Pero Leoncio fue más allá. Quería que los familiares, si se diera el caso en un futuro, pudieran identificar a los cuerpos de los fusilados allí enterrados. «Les cortaba trozos de tela de sus ropas o botones para saber a quién pertenecían», apunta. De hecho, la hija del enterrador confiesa que jugaba de pequeña con aquella caja de botones que su padre guardaba en casa. También ocultaba pequeñas botellas medicinales con el nombre del fallecido. Gracias a este medida se pudo, por ejemplo, identificar a Pepe Celda. También que sus viudas dejarán en los recipientes un deseo: «Sacadlos de aquí».
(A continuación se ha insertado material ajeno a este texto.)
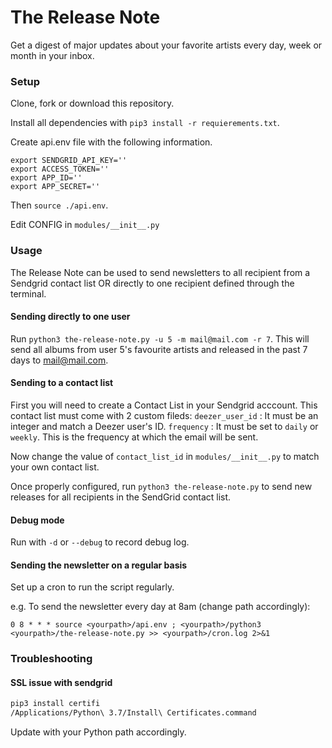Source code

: # The Release Note
Get a digest of major updates about your favorite artists every day, week or month in your inbox.

### Setup

Clone, fork or download this repository.

Install all dependencies with `pip3 install -r requierements.txt`.

Create api.env file with the following information.
```env
export SENDGRID_API_KEY=''
export ACCESS_TOKEN=''
export APP_ID=''
export APP_SECRET=''
```
Then `source ./api.env`.

Edit CONFIG in `modules/__init__.py`

### Usage

The Release Note can be used to send newsletters to all recipient from a Sendgrid contact list OR directly to one recipient defined through the terminal.

#### Sending directly to one user

Run `python3 the-release-note.py -u 5 -m mail@mail.com -r 7`. This will send all albums from user 5's favourite artists and released in the past 7 days to mail@mail.com.

#### Sending to a contact list

First you will need to create a Contact List in your Sendgrid acccount. This contact list must come with 2 custom fileds:
`deezer_user_id` : It must be an integer and match a Deezer user's ID.
`frequency` : It must be set to `daily` or `weekly`. This is the frequency at which the email will be sent.

Now change the value of `contact_list_id` in `modules/__init__.py` to match your own contact list.

Once properly configured, run `python3 the-release-note.py` to send new releases for all recipients in the SendGrid contact list.

#### Debug mode

Run with `-d` or `--debug` to record debug log.

#### Sending the newsletter on a regular basis

Set up a cron to run the script regularly. 

e.g. To send the newsletter every day at 8am (change path accordingly):
```
0 8 * * * source <yourpath>/api.env ; <yourpath>/python3 <yourpath>/the-release-note.py >> <yourpath>/cron.log 2>&1
```

### Troubleshooting

#### SSL issue with sendgrid

```bash
pip3 install certifi
/Applications/Python\ 3.7/Install\ Certificates.command
```
Update with your Python path accordingly.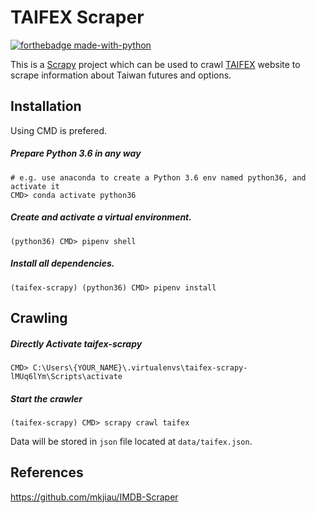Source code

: # TAIFEX Scraper

[![forthebadge made-with-python](http://ForTheBadge.com/images/badges/made-with-python.svg)](https://www.python.org/)

This is a [Scrapy](https://github.com/scrapy/scrapy) project which can be used to crawl [TAIFEX](https://www.taifex.com.tw) website to scrape information about Taiwan futures and options. 


## Installation
Using CMD is prefered.

##### Prepare Python 3.6 in any way
```
# e.g. use anaconda to create a Python 3.6 env named python36, and activate it 
CMD> conda activate python36
```

##### Create and activate a virtual environment.
```
(python36) CMD> pipenv shell
```
##### Install all dependencies.
```
(taifex-scrapy) (python36) CMD> pipenv install
```


## Crawling

##### Directly Activate taifex-scrapy 
```
CMD> C:\Users\{YOUR_NAME}\.virtualenvs\taifex-scrapy-lMUq6lYm\Scripts\activate
```

##### Start the crawler
```
(taifex-scrapy) CMD> scrapy crawl taifex
```
Data will be stored in `json` file located at `data/taifex.json`.



## References
https://github.com/mkjiau/IMDB-Scraper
Se refugió en libros de filosofía

Leoncio dejó el empleo en 1945, cuando fue relevado por otro enterrador afín al régimen, ahora que el número de fusilamientos había caído en picado. Ya en casa, evitaba rememorar aquello. «Se autoexilió. Nos dejaba al margen de lo que vivió y se refugiaba en sus libros de filosofía», reconoce Maruja, la única que conseguía que su padre le contara algunos de los pasajes más duros en el cementerio de Paterna. En uno de los traslados de cadáveres desde el Terrer, el camión descargó a decenas de muertos. En ese instante Leoncio se percató de que uno de los fusilados todavía estaba vivo. No sabía qué hacer. No podía enterrar con vida a aquel hombre. Empezó a cavilar para encontrar ayuda y sólo le vino a la cabeza recurrir al cura del pueblo. Tapó al herido con una manta y se marchó a casa del sacerdote. Allí le contó lo sucedido. «Es un milagro que con tres tiros esta persona esté viva. Tenemos que hacer algo», relata Maruja que le dijo su padre al religioso. La reacción del cura fue tan sorpresiva que el enterrador se quedó helado. «El sacerdote se llevó la mano al bolsillo y sacó un arma, se la puso a mi padre en la sien y le soltó: Rojo, si no quieres acabar como él, tira para arriba a enterrarlo», describe con la voz entrecortada. Cuando Leoncio regresó al cementerio ya estaban allí los militares para acabar el trabajo. Uno de ellos descerrajó dos disparos al cuerpo que agonizaba bajo la manta. «La escena de ver cómo ese hombre se revolvió tras los tiros no la podré olvidar nunca», revive su hija. Por eso Maruja siempre concluye con una frase que le repetía Leoncio: «Odio nunca, pero no olvides».